Pour chaque mission, l'agence établit un contrat différent, sur mesure. Nous veillons à répondre aux besoins de nos clients de la façon la plus individualisée possible. Chez nous, rien n'est irréalisable, tout simplement parce que nous disposons d'une équipe de bodyguards on ne peut plus professionnelle et parée à faire face à toutes les épreuves. Chacun de nous a des prédispositions différentes, que la formation à l'institut nous permet d'identifier afin d'affecter ensuite les recrues aux missions qui leur conviendront le mieux. Il y a ceux qui sont immédiatement à l'aise avec les armes à feu et que nous affectons aux contrats qui impliquent une menace directe : c'est le cas de Sawyer, par exemple. Il y a ceux qui sont réactifs, de redoutables adversaires en close combat, qui se verront confier majoritairement la protection de personnes célèbres, comme Cruz. Il y a aussi les méthodiques, ceux qui analysent et qui ont fait de leur discrétion leur point fort. Jaxon entre sans hésiter dans cette categorie.

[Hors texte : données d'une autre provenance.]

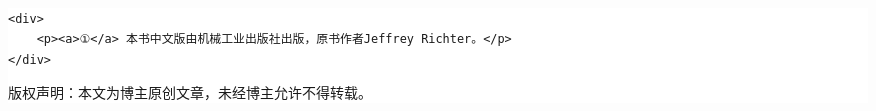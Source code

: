     <div>
        <p><a>①</a> 本书中文版由机械工业出版社出版，原书作者Jeffrey Richter。</p>
    </div>
</div>
<div>
    <p>版权声明：本文为博主原创文章，未经博主允许不得转载。</p>
</div>
</div>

Et puis il y a les couteaux suisses, les caméléons. J'aime faire partie de cette catégorie: cela m'a permis d'enchaîner des contrats variés au cours des sept dernières années. J'en ai rencontré, du monde ; parfois beau, mais le plus souvent mauvais. D'ailleurs, c'est peut-être parce que j'ai l'impression d'avoir fait le tour de mon métier que je commence à me lasser des missions de terrain.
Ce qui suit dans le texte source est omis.